Thursday, September 27, 2012

What is an Ideal Investment Portfolio?

The stock market is seeing an upward trend in blue chips and they are currently at their peak level since December 2007. The months of August and September have seen small-cap stocks advance by 3.6% respectively in each month; which is a very good sign. The NASDAQ has reflected the gradual incline in the stocks; it is up by 20% this year.

The situation presently looks good enough to evaluate one’s investment portfolio. If a market correction were to emerge now, the portfolio should not contain susceptible stocks that could render your capital money valueless or that will lower its value. At the same time, do not expect that all your investments will yield profits; some might just remain steady.  

One’s portfolio can have the following class of assets: cash, fixed income and equities. An excess of cash in one’s portfolio could hamper the chance in a stock market rally, while an excess of equities implies there are more chances of one being vulnerable to selling. Experts recommend that if one expects maximum returns on one’s investments, an amalgamation of asset allocation, diversification and small-cap stocks may be the key to a wise investment strategy. For probable weaknesses in the stock market, hedges in the form of ‘Put options’ can be used.

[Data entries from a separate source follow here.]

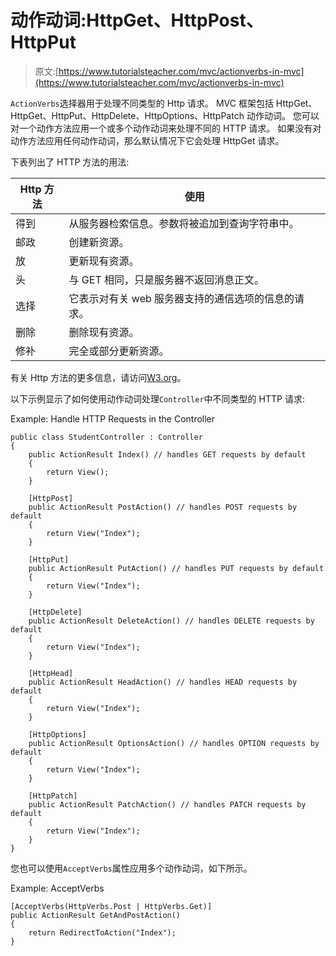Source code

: # 动作动词:HttpGet、HttpPost、HttpPut

> 原文:[https://www.tutorialsteacher.com/mvc/actionverbs-in-mvc](https://www.tutorialsteacher.com/mvc/actionverbs-in-mvc)

`ActionVerbs`选择器用于处理不同类型的 Http 请求。 MVC 框架包括 HttpGet、HttpGet、HttpPut、HttpDelete、HttpOptions、HttpPatch 动作动词。 您可以对一个动作方法应用一个或多个动作动词来处理不同的 HTTP 请求。 如果没有对动作方法应用任何动作动词，那么默认情况下它会处理 HttpGet 请求。

下表列出了 HTTP 方法的用法:

| Http 方法 | 使用 |
| --- | --- |
| 得到 | 从服务器检索信息。参数将被追加到查询字符串中。 |
| 邮政 | 创建新资源。 |
| 放 | 更新现有资源。 |
| 头 | 与 GET 相同，只是服务器不返回消息正文。 |
| 选择 | 它表示对有关 web 服务器支持的通信选项的信息的请求。 |
| 删除 | 删除现有资源。 |
| 修补 | 完全或部分更新资源。 |

有关 Http 方法的更多信息，请访问[W3.org](https://www.w3.org/Protocols/rfc2616/rfc2616-sec9.html)。

以下示例显示了如何使用动作动词处理`Controller`中不同类型的 HTTP 请求:

Example: Handle HTTP Requests in the Controller 

```
public class StudentController : Controller
{
    public ActionResult Index() // handles GET requests by default
    {
        return View();
    }

    [HttpPost]
    public ActionResult PostAction() // handles POST requests by default
    {
        return View("Index");
    }

    [HttpPut]
    public ActionResult PutAction() // handles PUT requests by default
    {
        return View("Index");
    }

    [HttpDelete]
    public ActionResult DeleteAction() // handles DELETE requests by default
    {
        return View("Index");
    }

    [HttpHead]
    public ActionResult HeadAction() // handles HEAD requests by default
    {
        return View("Index");
    }

    [HttpOptions]
    public ActionResult OptionsAction() // handles OPTION requests by default
    {
        return View("Index");
    }

    [HttpPatch]
    public ActionResult PatchAction() // handles PATCH requests by default
    {
        return View("Index");
    }
} 
```

您也可以使用`AcceptVerbs`属性应用多个动作动词，如下所示。

Example: AcceptVerbs 

```
[AcceptVerbs(HttpVerbs.Post | HttpVerbs.Get)]
public ActionResult GetAndPostAction()
{
    return RedirectToAction("Index");
} 
```

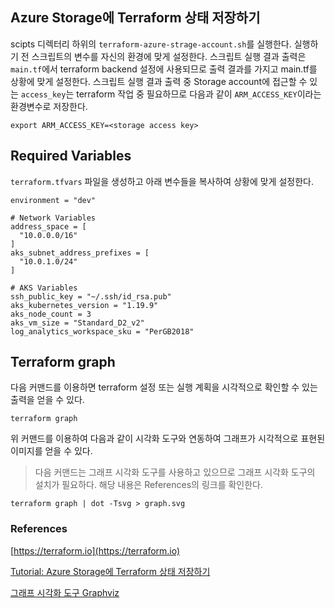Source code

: ## Azure Storage에 Terraform 상태 저장하기

scipts 디렉터리 하위의 `terraform-azure-strage-account.sh`를 실행한다.
실행하기 전 스크립트의 변수를 자신의 환경에 맞게 설정한다.
스크립트 실행 결과 출력은 `main.tf`에서 terraform backend 설정에 사용되므로 출력 결과를 가지고 main.tf를 상황에 맞게 설정한다.
스크립트 실행 결과 출력 중 Storage account에 접근할 수 있는 `access_key`는 terraform 작업 중 필요하므로 다음과 같이 `ARM_ACCESS_KEY`이라는 환경변수로 저장한다.

```shell
export ARM_ACCESS_KEY=<storage access key>
```

## Required Variables

`terraform.tfvars` 파일을 생성하고 아래 변수들을 복사하여 상황에 맞게 설정한다.

```shell
environment = "dev"

# Network Variables
address_space = [
  "10.0.0.0/16"
]
aks_subnet_address_prefixes = [
  "10.0.1.0/24"
]

# AKS Variables
ssh_public_key = "~/.ssh/id_rsa.pub"
aks_kubernetes_version = "1.19.9"
aks_node_count = 3
aks_vm_size = "Standard_D2_v2"
log_analytics_workspace_sku = "PerGB2018"
```

## Terraform graph

다음 커맨드를 이용하면 terraform 설정 또는 실행 계획을 시각적으로 확인할 수 있는 출력을 얻을 수 있다.

```shell
terraform graph
```

위 커맨드를 이용하여 다음과 같이 시각화 도구와 연동하여 그래프가 시각적으로 표현된 이미지를 얻을 수 있다.

> 다음 커맨드는 그래프 시각화 도구를 사용하고 있으므로 그래프 시각화 도구의 설치가 필요하다. 해당 내용은 References의 링크를 확인한다.

```shell
terraform graph | dot -Tsvg > graph.svg
```

### References

[https://terraform.io](https://terraform.io)

[Tutorial: Azure Storage에 Terraform 상태 저장하기](https://docs.microsoft.com/en-us/azure/developer/terraform/store-state-in-azure-storage)

[그래프 시각화 도구 Graphviz](https://graphviz.org)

If one expects more profits or returns, one must be ready to take more risks. Of course, the high returns are not guaranteed; in all probability, one may end up losing the capital invested! But one can increase the potential for growth by investing in penny stocks and micro-cap stocks too; though the risk factor is also increased.
For those investors that are close to the age of retirement, there ought to be more of fixed income and less of equities. For the younger generation, it can take risks and hence equities can be in larger proportion than fixed income. In general, the percentage of fixed income as investments should be numerically one’s age. For a sixty year old, an ideal investment strategy would be to put 60% of his assets in fixed income and 40% in equities. Similarly for a 26 year old, 26% of the assets in fixed income and 74% in equities would be a wise asset allocation. When one adopts such an investment approach, one can expect maximum returns and also the possibility of losses.

So if you are a cautious investor, big cap-stocks and blue chips are safer options of investments. With a low risk factor, many of these companies are known to provide steady income and hence peace of mind to one who wants to sleep tight at night.